** YOUR ASSIGNMENT **
Reproduce the listing below exactly, minus its pictures.

-- TASK INPUTS follows --

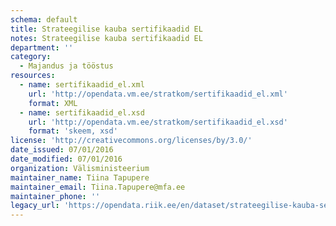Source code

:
 ```yaml
---
schema: default
title: Strateegilise kauba sertifikaadid EL
notes: Strateegilise kauba sertifikaadid EL
department: ''
category:
  - Majandus ja tööstus
resources:
  - name: sertifikaadid_el.xml
    url: 'http://opendata.vm.ee/stratkom/sertifikaadid_el.xml'
    format: XML
  - name: sertifikaadid_el.xsd
    url: 'http://opendata.vm.ee/stratkom/sertifikaadid_el.xsd'
    format: 'skeem, xsd'
license: 'http://creativecommons.org/licenses/by/3.0/'
date_issued: 07/01/2016
date_modified: 07/01/2016
organization: Välisministeerium
maintainer_name: Tiina Tapupere
maintainer_email: Tiina.Tapupere@mfa.ee
maintainer_phone: ''
legacy_url: 'https://opendata.riik.ee/en/dataset/strateegilise-kauba-sertifikaadid-el'
---
```

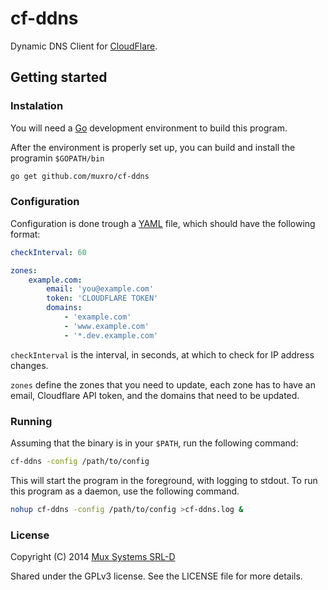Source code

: # cf-ddns
Dynamic DNS Client for [CloudFlare](https://cloudflare.com).

## Getting started

### Instalation
You will need a [Go](http://golang.org) development environment to build this program. 

After the environment is properly set up, you can build and install the programin `$GOPATH/bin`
```sh
go get github.com/muxro/cf-ddns
```

### Configuration
Configuration is done trough a [YAML](http://yaml.org/) file, which should have the following format:

```yaml
checkInterval: 60

zones:
    example.com:
        email: 'you@example.com'
        token: 'CLOUDFLARE TOKEN'
        domains:
            - 'example.com'
            - 'www.example.com'
            - '*.dev.example.com'
```
`checkInterval` is the interval, in seconds, at which to check for IP address changes.

`zones` define the zones that you need to update, each zone has to have an email, Cloudflare API token, and the domains that need to be updated.

### Running
Assuming that the binary is in your `$PATH`, run the following command:
```sh
cf-ddns -config /path/to/config
```
This will start the program in the foreground, with logging to stdout. To run this program as a daemon, use the following command.
```sh
nohup cf-ddns -config /path/to/config >cf-ddns.log &
```

### License
Copyright (C) 2014 [Mux Systems SRL-D](http://mux.ro)

Shared under the GPLv3 license. See the LICENSE file for more details.
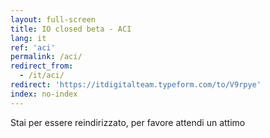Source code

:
 ```yaml
---
layout: full-screen
title: IO closed beta - ACI
lang: it
ref: 'aci'
permalink: /aci/
redirect_from:
  - /it/aci/
redirect: 'https://itdigitalteam.typeform.com/to/V9rpye'
index: no-index
---
```


<p class="text-left"><span class="loading-animated">Stai per essere reindirizzato, per favore attendi un attimo</span></p>
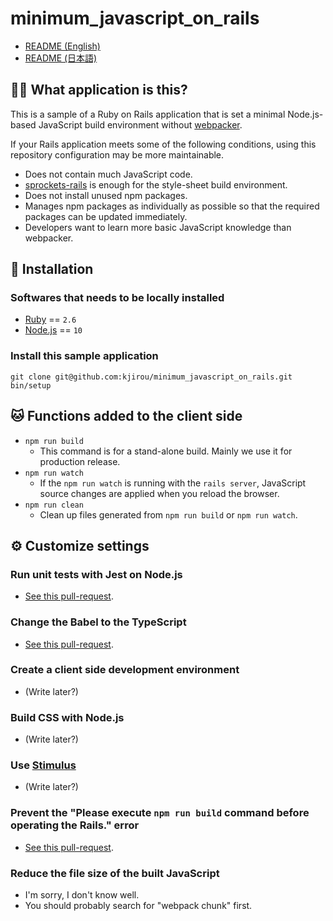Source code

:# minimum_javascript_on_rails

- [README (English)](/README.md)
- [README (日本語)](/README.ja.md)

## :tipping_hand_woman: What application is this?

This is a sample of a Ruby on Rails application
  that is set a minimal Node.js-based JavaScript build environment without [webpacker](https://github.com/rails/webpacker).

If your Rails application meets some of the following conditions,
  using this repository configuration may be more maintainable.

- Does not contain much JavaScript code.
- [sprockets-rails](https://github.com/rails/sprockets-rails) is enough for the style-sheet build environment.
- Does not install unused npm packages.
- Manages npm packages as individually as possible so that the required packages can be updated immediately.
- Developers want to learn more basic JavaScript knowledge than webpacker.


## :wrench: Installation
### Softwares that needs to be locally installed

- [Ruby](https://www.ruby-lang.org/) == `2.6`
- [Node.js](https://nodejs.org/) == `10`

### Install this sample application

```
git clone git@github.com:kjirou/minimum_javascript_on_rails.git
bin/setup
```


## :cat: Functions added to the client side

- `npm run build`
  - This command is for a stand-alone build. Mainly we use it for production release.
- `npm run watch`
  - If the `npm run watch` is running with the `rails server`,
    JavaScript source changes are applied when you reload the browser.
- `npm run clean`
  - Clean up files generated from `npm run build` or `npm run watch`.


## :gear: Customize settings
### Run unit tests with Jest on Node.js

- [See this pull-request](https://github.com/kjirou/minimum_javascript_on_rails/pull/9).

### Change the Babel to the TypeScript

- [See this pull-request](https://github.com/kjirou/minimum_javascript_on_rails/pull/10).

### Create a client side development environment

- (Write later?)

### Build CSS with Node.js

- (Write later?)

### Use [Stimulus](https://github.com/stimulusjs/stimulus)

- (Write later?)

### Prevent the "Please execute `npm run build` command before operating the Rails." error

- [See this pull-request](https://github.com/kjirou/minimum_javascript_on_rails/pull/8).

### Reduce the file size of the built JavaScript

- I'm sorry, I don't know well.
- You should probably search for "webpack chunk" first.
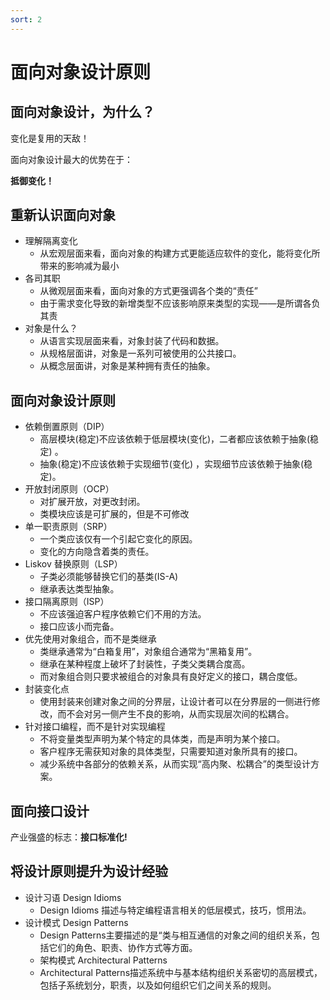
 ```yaml
---
sort: 2
---
```


# 面向对象设计原则

## 面向对象设计，为什么？

变化是复用的天敌！

面向对象设计最大的优势在于：

**抵御变化！**

## 重新认识面向对象

- 理解隔离变化
  - 从宏观层面来看，面向对象的构建方式更能适应软件的变化，能将变化所带来的影响减为最小
- 各司其职
  - 从微观层面来看，面向对象的方式更强调各个类的“责任”
  - 由于需求变化导致的新增类型不应该影响原来类型的实现——是所谓各负其责
- 对象是什么？
  - 从语言实现层面来看，对象封装了代码和数据。
  - 从规格层面讲，对象是一系列可被使用的公共接口。
  - 从概念层面讲，对象是某种拥有责任的抽象。

## 面向对象设计原则

- 依赖倒置原则（DIP）
  - 高层模块(稳定)不应该依赖于低层模块(变化)，二者都应该依赖于抽象(稳定) 。
  - 抽象(稳定)不应该依赖于实现细节(变化) ，实现细节应该依赖于抽象(稳定)。
- 开放封闭原则（OCP）
  -  对扩展开放，对更改封闭。
  -  类模块应该是可扩展的，但是不可修改
- 单一职责原则（SRP）
  - 一个类应该仅有一个引起它变化的原因。
  - 变化的方向隐含着类的责任。
- Liskov 替换原则（LSP）
  - 子类必须能够替换它们的基类(IS-A)
  - 继承表达类型抽象。
- 接口隔离原则（ISP）
  - 不应该强迫客户程序依赖它们不用的方法。
  -  接口应该小而完备。
- 优先使用对象组合，而不是类继承
  - 类继承通常为“白箱复用”，对象组合通常为“黑箱复用”。
  - 继承在某种程度上破坏了封装性，子类父类耦合度高。
  - 而对象组合则只要求被组合的对象具有良好定义的接口，耦合度低。
- 封装变化点
  - 使用封装来创建对象之间的分界层，让设计者可以在分界层的一侧进行修改，而不会对另一侧产生不良的影响，从而实现层次间的松耦合。
- 针对接口编程，而不是针对实现编程
  -  不将变量类型声明为某个特定的具体类，而是声明为某个接口。
  -  客户程序无需获知对象的具体类型，只需要知道对象所具有的接口。
  -   减少系统中各部分的依赖关系，从而实现“高内聚、松耦合”的类型设计方案。

## 面向接口设计

产业强盛的标志：**接口标准化!**

## 将设计原则提升为设计经验

- 设计习语 Design Idioms
  - Design Idioms 描述与特定编程语言相关的低层模式，技巧，惯用法。
- 设计模式 Design Patterns
  - Design Patterns主要描述的是“类与相互通信的对象之间的组织关系，包括它们的角色、职责、协作方式等方面。
  - 架构模式 Architectural Patterns
  -  Architectural Patterns描述系统中与基本结构组织关系密切的高层模式，包括子系统划分，职责，以及如何组织它们之间关系的规则。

-- TASK INPUTS concluded --

** ANSWER BELOW **
Source code

:
 ```yaml
---
schema: default
title: Strateegilise kauba sertifikaadid EL
notes: Strateegilise kauba sertifikaadid EL
department: ''
category:
  - Majandus ja tööstus
resources:
  - name: sertifikaadid_el.xml
    url: 'http://opendata.vm.ee/stratkom/sertifikaadid_el.xml'
    format: XML
  - name: sertifikaadid_el.xsd
    url: 'http://opendata.vm.ee/stratkom/sertifikaadid_el.xsd'
    format: 'skeem, xsd'
license: 'http://creativecommons.org/licenses/by/3.0/'
date_issued: 07/01/2016
date_modified: 07/01/2016
organization: Välisministeerium
maintainer_name: Tiina Tapupere
maintainer_email: Tiina.Tapupere@mfa.ee
maintainer_phone: ''
legacy_url: 'https://opendata.riik.ee/en/dataset/strateegilise-kauba-sertifikaadid-el'
---
```

Source code

: # cf-ddns
Dynamic DNS Client for [CloudFlare](https://cloudflare.com).

## Getting started

### Instalation
You will need a [Go](http://golang.org) development environment to build this program. 

After the environment is properly set up, you can build and install the programin `$GOPATH/bin`
```sh
go get github.com/muxro/cf-ddns
```

### Configuration
Configuration is done trough a [YAML](http://yaml.org/) file, which should have the following format:

```yaml
checkInterval: 60

zones:
    example.com:
        email: 'you@example.com'
        token: 'CLOUDFLARE TOKEN'
        domains:
            - 'example.com'
            - 'www.example.com'
            - '*.dev.example.com'
```
`checkInterval` is the interval, in seconds, at which to check for IP address changes.

`zones` define the zones that you need to update, each zone has to have an email, Cloudflare API token, and the domains that need to be updated.

### Running
Assuming that the binary is in your `$PATH`, run the following command:
```sh
cf-ddns -config /path/to/config
```
This will start the program in the foreground, with logging to stdout. To run this program as a daemon, use the following command.
```sh
nohup cf-ddns -config /path/to/config >cf-ddns.log &
```

### License
Copyright (C) 2014 [Mux Systems SRL-D](http://mux.ro)

Shared under the GPLv3 license. See the LICENSE file for more details.
Source code

:
 ```yaml
---
layout: full-screen
title: IO closed beta - ACI
lang: it
ref: 'aci'
permalink: /aci/
redirect_from:
  - /it/aci/
redirect: 'https://itdigitalteam.typeform.com/to/V9rpye'
index: no-index
---
```


<p class="text-left"><span class="loading-animated">Stai per essere reindirizzato, per favore attendi un attimo</span></p>
Source code

:# minimum_javascript_on_rails

- [README (English)](/README.md)
- [README (日本語)](/README.ja.md)

## :tipping_hand_woman: What application is this?

This is a sample of a Ruby on Rails application
  that is set a minimal Node.js-based JavaScript build environment without [webpacker](https://github.com/rails/webpacker).

If your Rails application meets some of the following conditions,
  using this repository configuration may be more maintainable.

- Does not contain much JavaScript code.
- [sprockets-rails](https://github.com/rails/sprockets-rails) is enough for the style-sheet build environment.
- Does not install unused npm packages.
- Manages npm packages as individually as possible so that the required packages can be updated immediately.
- Developers want to learn more basic JavaScript knowledge than webpacker.


## :wrench: Installation
### Softwares that needs to be locally installed

- [Ruby](https://www.ruby-lang.org/) == `2.6`
- [Node.js](https://nodejs.org/) == `10`

### Install this sample application

```
git clone git@github.com:kjirou/minimum_javascript_on_rails.git
bin/setup
```


## :cat: Functions added to the client side

- `npm run build`
  - This command is for a stand-alone build. Mainly we use it for production release.
- `npm run watch`
  - If the `npm run watch` is running with the `rails server`,
    JavaScript source changes are applied when you reload the browser.
- `npm run clean`
  - Clean up files generated from `npm run build` or `npm run watch`.


## :gear: Customize settings
### Run unit tests with Jest on Node.js

- [See this pull-request](https://github.com/kjirou/minimum_javascript_on_rails/pull/9).

### Change the Babel to the TypeScript

- [See this pull-request](https://github.com/kjirou/minimum_javascript_on_rails/pull/10).

### Create a client side development environment

- (Write later?)

### Build CSS with Node.js

- (Write later?)

### Use [Stimulus](https://github.com/stimulusjs/stimulus)

- (Write later?)

### Prevent the "Please execute `npm run build` command before operating the Rails." error

- [See this pull-request](https://github.com/kjirou/minimum_javascript_on_rails/pull/8).

### Reduce the file size of the built JavaScript

- I'm sorry, I don't know well.
- You should probably search for "webpack chunk" first.
 ```yaml
---
sort: 2
---
```


# 面向对象设计原则

## 面向对象设计，为什么？

变化是复用的天敌！

面向对象设计最大的优势在于：

**抵御变化！**

## 重新认识面向对象

- 理解隔离变化
  - 从宏观层面来看，面向对象的构建方式更能适应软件的变化，能将变化所带来的影响减为最小
- 各司其职
  - 从微观层面来看，面向对象的方式更强调各个类的“责任”
  - 由于需求变化导致的新增类型不应该影响原来类型的实现——是所谓各负其责
- 对象是什么？
  - 从语言实现层面来看，对象封装了代码和数据。
  - 从规格层面讲，对象是一系列可被使用的公共接口。
  - 从概念层面讲，对象是某种拥有责任的抽象。

## 面向对象设计原则

- 依赖倒置原则（DIP）
  - 高层模块(稳定)不应该依赖于低层模块(变化)，二者都应该依赖于抽象(稳定) 。
  - 抽象(稳定)不应该依赖于实现细节(变化) ，实现细节应该依赖于抽象(稳定)。
- 开放封闭原则（OCP）
  -  对扩展开放，对更改封闭。
  -  类模块应该是可扩展的，但是不可修改
- 单一职责原则（SRP）
  - 一个类应该仅有一个引起它变化的原因。
  - 变化的方向隐含着类的责任。
- Liskov 替换原则（LSP）
  - 子类必须能够替换它们的基类(IS-A)
  - 继承表达类型抽象。
- 接口隔离原则（ISP）
  - 不应该强迫客户程序依赖它们不用的方法。
  -  接口应该小而完备。
- 优先使用对象组合，而不是类继承
  - 类继承通常为“白箱复用”，对象组合通常为“黑箱复用”。
  - 继承在某种程度上破坏了封装性，子类父类耦合度高。
  - 而对象组合则只要求被组合的对象具有良好定义的接口，耦合度低。
- 封装变化点
  - 使用封装来创建对象之间的分界层，让设计者可以在分界层的一侧进行修改，而不会对另一侧产生不良的影响，从而实现层次间的松耦合。
- 针对接口编程，而不是针对实现编程
  -  不将变量类型声明为某个特定的具体类，而是声明为某个接口。
  -  客户程序无需获知对象的具体类型，只需要知道对象所具有的接口。
  -   减少系统中各部分的依赖关系，从而实现“高内聚、松耦合”的类型设计方案。

## 面向接口设计

产业强盛的标志：**接口标准化!**

## 将设计原则提升为设计经验

- 设计习语 Design Idioms
  - Design Idioms 描述与特定编程语言相关的低层模式，技巧，惯用法。
- 设计模式 Design Patterns
  - Design Patterns主要描述的是“类与相互通信的对象之间的组织关系，包括它们的角色、职责、协作方式等方面。
  - 架构模式 Architectural Patterns
  -  Architectural Patterns描述系统中与基本结构组织关系密切的高层模式，包括子系统划分，职责，以及如何组织它们之间关系的规则。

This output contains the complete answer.